The crisis in the credit markets has finally begun to take a true grip on consumers over the past month – as the cost of borrowing has risen, credit has got harder to come by, and – this week – stock markets have started to plummet as well.

While many commentators have been doom-mongering ever since Northern Rock first ran into trouble in September, the reality was not so bad for most consumers at first.

During the last few months of 2007, several lenders were still offering 100 per cent mortgages at competitive rates, unsecured credit was still readily accessible for the vast majority of borrowers, and stock markets – although slowly declining – were relatively stable.
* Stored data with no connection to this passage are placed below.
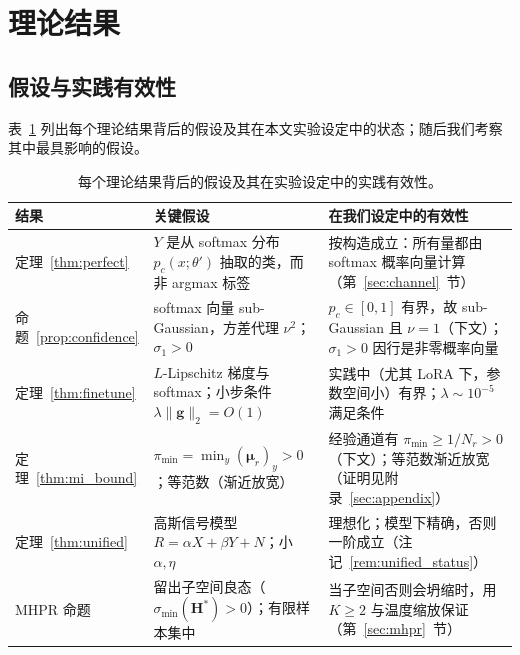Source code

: \documentclass[11pt,a4paper]{article}
\begin{document}
\section{理论结果}
\label{sec:theory}

\subsection{假设与实践有效性}
\label{sec:assumptions}

表~\ref{tab:assumptions} 列出每个理论结果背后的假设及其在本文实验设定中的状态；随后我们考察其中最具影响的假设。

\begin{table}[t]
\centering
\footnotesize
\caption{每个理论结果背后的假设及其在实验设定中的实践有效性。}\label{tab:assumptions}
\setlength{\tabcolsep}{2pt}
\begin{tabular}{p{2.0cm} p{4.9cm} p{4.8cm}}
\toprule
结果 & 关键假设 & 在我们设定中的有效性 \\
\midrule
定理~\ref{thm:perfect} & $Y$ 是从 softmax 分布 $p_c(x;\theta')$ 抽取的类，而非 argmax 标签 & 按构造成立：所有量都由 softmax 概率向量计算（第~\ref{sec:channel}~节） \\
命题~\ref{prop:confidence} & softmax 向量 sub-Gaussian，方差代理 $\nu^2$；$\sigma_1>0$ & $p_c\in[0,1]$ 有界，故 sub-Gaussian 且 $\nu=1$（下文）；$\sigma_1>0$ 因行是非零概率向量 \\
定理~\ref{thm:finetune} & $L$-Lipschitz 梯度与 softmax；小步条件 $\lambda\|\mathbf{g}\|_2=O(1)$ & 实践中（尤其 LoRA 下，参数空间小）有界；$\lambda{\sim}10^{-5}$ 满足条件 \\
定理~\ref{thm:mi_bound} & $\pi_{\min}=\min_y(\boldsymbol{\mu}_r)_y>0$；等范数（渐近放宽） & 经验通道有 $\pi_{\min}\ge 1/N_r>0$（下文）；等范数渐近放宽（证明见附录~\ref{sec:appendix}） \\
定理~\ref{thm:unified} & 高斯信号模型 $R=\alpha X+\beta Y+N$；小 $\alpha,\eta$ & 理想化；模型下精确，否则一阶成立（注记~\ref{rem:unified_status}） \\
MHPR 命题 & 留出子空间良态（$\sigma_{\min}(\mathbf{H}^*)>0$）；有限样本集中 & 当子空间否则会坍缩时，用 $K\ge2$ 与温度缩放保证（第~\ref{sec:mhpr}~节） \\
\bottomrule
\end{tabular}
\end{table}
\end{document}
During the last few weeks, however, things have taken a turn for the worse, with even the largest lenders – who at first thought they might be able to profit from the vulnerability of their smaller competitors – forced to take a step back. This week, for example, Abbey (owned by Europe's largest bank, Santander) raised the rate on its 100 per cent tracker mortgage by a massive 17 per cent, from 6.84 to 7.99 per cent, sending out the message loud and clear: if you don't have a deposit, we don't want your custom. Elsewhere, Nationwide and Alliance & Leicester also raised the price of their tracker mortgages, even though the last movement in the Bank of England base rate was downwards.
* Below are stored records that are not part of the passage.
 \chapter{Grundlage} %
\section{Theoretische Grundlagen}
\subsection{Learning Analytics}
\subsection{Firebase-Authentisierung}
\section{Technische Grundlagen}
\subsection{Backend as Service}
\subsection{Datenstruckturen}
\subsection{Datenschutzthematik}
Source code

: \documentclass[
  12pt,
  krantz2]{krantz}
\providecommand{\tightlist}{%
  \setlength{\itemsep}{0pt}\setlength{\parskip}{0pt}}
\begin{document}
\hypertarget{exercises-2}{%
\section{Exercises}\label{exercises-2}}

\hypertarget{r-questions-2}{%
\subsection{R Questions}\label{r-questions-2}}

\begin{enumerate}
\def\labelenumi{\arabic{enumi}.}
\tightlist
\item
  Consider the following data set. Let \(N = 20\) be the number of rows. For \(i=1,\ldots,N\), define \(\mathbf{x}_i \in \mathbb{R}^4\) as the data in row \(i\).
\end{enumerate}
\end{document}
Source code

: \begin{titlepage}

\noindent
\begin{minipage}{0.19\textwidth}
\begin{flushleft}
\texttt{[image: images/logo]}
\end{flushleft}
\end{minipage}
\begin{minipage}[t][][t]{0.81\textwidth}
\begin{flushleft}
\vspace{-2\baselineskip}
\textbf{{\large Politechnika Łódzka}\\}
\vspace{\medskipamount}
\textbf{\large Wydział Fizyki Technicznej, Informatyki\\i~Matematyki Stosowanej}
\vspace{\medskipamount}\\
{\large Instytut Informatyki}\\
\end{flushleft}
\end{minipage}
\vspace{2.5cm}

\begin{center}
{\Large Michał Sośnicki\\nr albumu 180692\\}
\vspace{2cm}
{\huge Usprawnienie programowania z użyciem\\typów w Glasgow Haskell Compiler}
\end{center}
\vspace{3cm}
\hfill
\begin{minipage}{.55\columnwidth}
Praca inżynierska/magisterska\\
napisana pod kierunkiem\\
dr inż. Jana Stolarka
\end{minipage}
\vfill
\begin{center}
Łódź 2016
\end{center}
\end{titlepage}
Meanwhile, credit card providers have begun to rein in their lending too. Two weeks ago, I received a letter from American Express informing me that they were cutting my credit card limit from £7,400 to £800 – an 89 per cent reduction – and would no longer be allowing me to withdraw money from my card at cash machines. Worse still, the changes came into force just four days after the letter was sent.

If I'd been a bad customer who had never paid their bills on time, or even one that never used my card, then I might have understood their decision. But neither of these were true. Amex, like many other credit card companies, has been reducing the limits of large swathes of its customers, to save itself from having to carry such big reserves on its balance sheet at a time when capital is hard to come by. The fact that these reductions were imposed within a week in some cases, demonstrates the urgency of the situation.

The final kick in the teeth for consumers over the past few days has been the slump in the stock markets, which has created yet more anxiety for savers over the safety of their investments. Only four years on from the end of the last brutal bear market, some investors have only recently built up the courage to put their money back into stocks and shares. The volatility of the last week will have done little for their nerves.

In the meantime, others who feared losing their money in equities again, and piled into commercial property instead, are also getting a hard time of things (see opposite).

Although you'll hear the same cry every time there's a market crisis – it's worth listening to the experts this time when they say "This time is different". While the markets are volatile, the British, European and US markets are still relatively cheap compared to historic valuations, and the best way to make the most of such choppy conditions is to keep making monthly contributions into an equity savings plan. If you are saving for the long-term, the daily ups and downs of the markets should be an irrelevance. And if you're saving for the short-term, you shouldn't have your money in shares in the first place.